In a show of solidarity, 50 heads of state, including leaders from Benin, Gabon, Mali, Niger, Senegal and Togo, attended the protests in Paris, France this week following the shooting of 11 staff members of French satirical magazine, Charlie Hebdo. While there, many of those represented openly questioned the lack of Western support for the fight against radical Islamic insurgencies, like Boko Haram, which has killed, abducted and enslaved, and forcefully converted to Islam thousands in Nigeria, Niger, Chad and Cameroon.
01/14/2015 Nigeria (World Watch Monitor) – Several African leaders, concerned by the rise of Islamism in the continent, attended the Paris anti-terror march, on Sunday, January 11th.
Among the 50 foreign leaders who marched there, African heads of state included those from Mali, Niger, Senegal, Benin, Togo, and Gabon. They all expressed their sympathy to France and the need for global action to tackle jihadist groups, increasingly active in sub-Saharan Africa.

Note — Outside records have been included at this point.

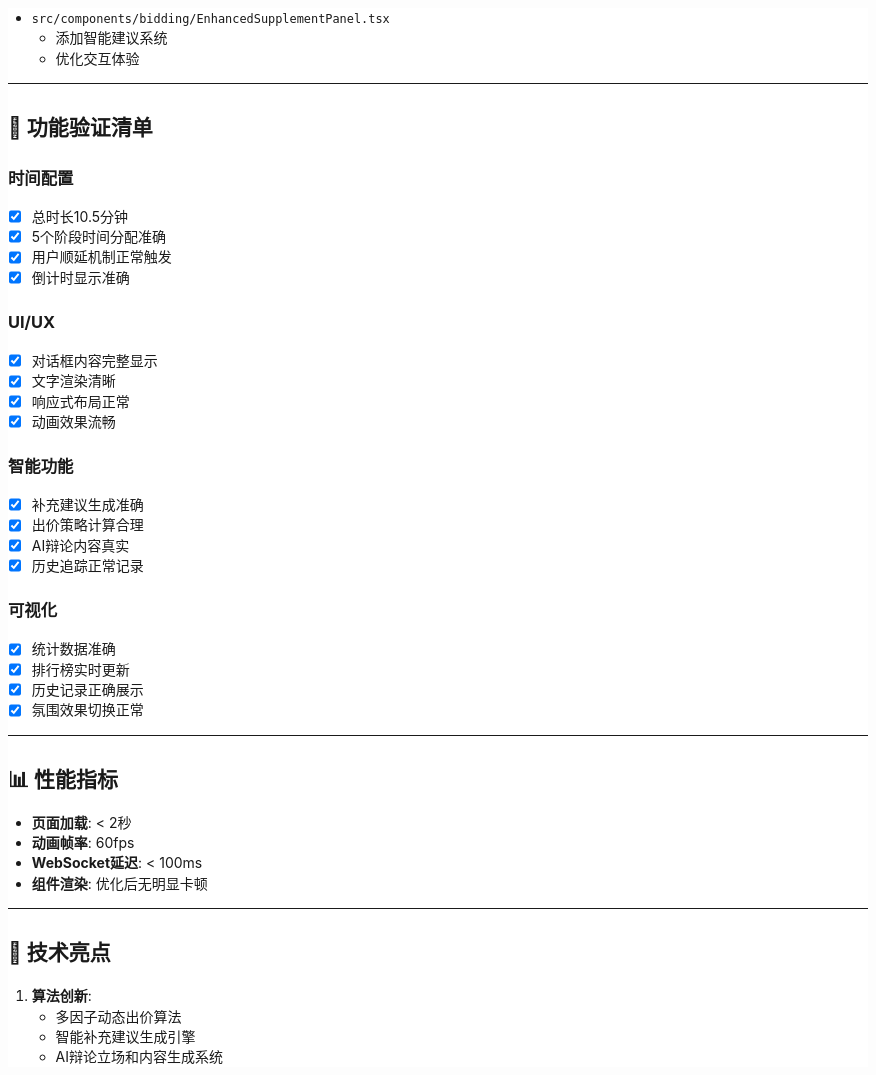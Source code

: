    - `src/components/bidding/EnhancedSupplementPanel.tsx`
     - 添加智能建议系统
     - 优化交互体验

---

## 🎯 功能验证清单

### 时间配置
- [x] 总时长10.5分钟
- [x] 5个阶段时间分配准确
- [x] 用户顺延机制正常触发
- [x] 倒计时显示准确

### UI/UX
- [x] 对话框内容完整显示
- [x] 文字渲染清晰
- [x] 响应式布局正常
- [x] 动画效果流畅

### 智能功能
- [x] 补充建议生成准确
- [x] 出价策略计算合理
- [x] AI辩论内容真实
- [x] 历史追踪正常记录

### 可视化
- [x] 统计数据准确
- [x] 排行榜实时更新
- [x] 历史记录正确展示
- [x] 氛围效果切换正常

---

## 📊 性能指标

- **页面加载**: < 2秒
- **动画帧率**: 60fps
- **WebSocket延迟**: < 100ms
- **组件渲染**: 优化后无明显卡顿

---

## 🔧 技术亮点

1. **算法创新**:
   - 多因子动态出价算法
   - 智能补充建议生成引擎
   - AI辩论立场和内容生成系统
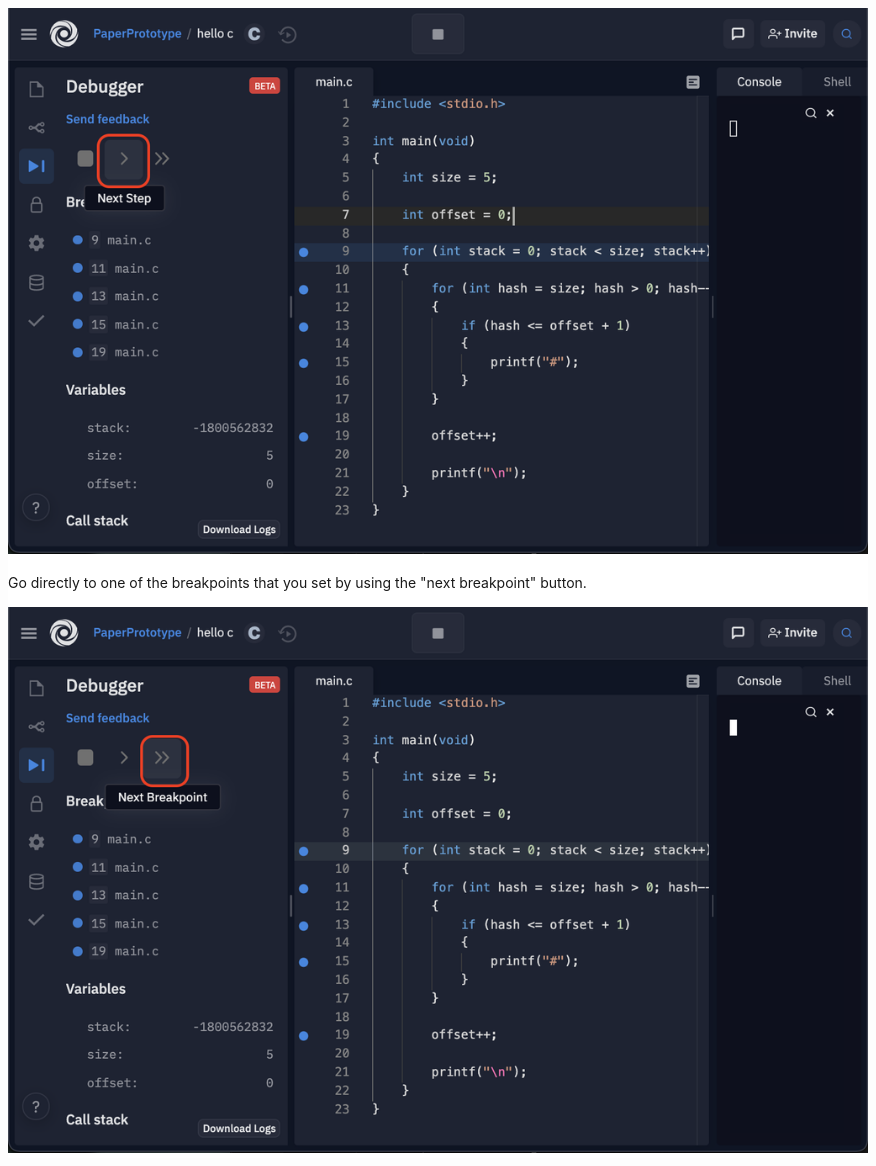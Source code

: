 ![replit debugger next step](/Assets/replit_debugger_next_step.png)

Go directly to one of the breakpoints that you set by using the "next breakpoint" button.

![replit debugger next breakpoint](/Assets/replit_debugger_next_breakpoint.png)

In North-Eastern Nigeria, the bloodletting continued, as at least 23 people were killed at the weekend by three female suicide bombers, one thought to be 10 years old. The BBC reported witnesses who said that she appeared to be unaware she was carrying a bomb.
On January 3, militants launched an attack of extreme violence in Baga, Borno State, close to Lake Chad, which borders Chad. Local officials told the BBC that as many as 2000 people may have lost their lives. Almost two weeks after the attack, the Defence Ministry (known to under-estimate in the past) said those dead were no more than 150, including terrorists. However, almost the entire town had been torched and several churches burned down.
The militants have also raided 16 nearby villages and towns. According to the UN, over 11,000 people have fled to Chad since the attack on Baga.
In reaction to these attacks, the Archbishop of Jos, and President of the Catholic Episcopal conference of Nigeria, accused the West of ignoring the threat of the militant Islamist group, Boko Haram.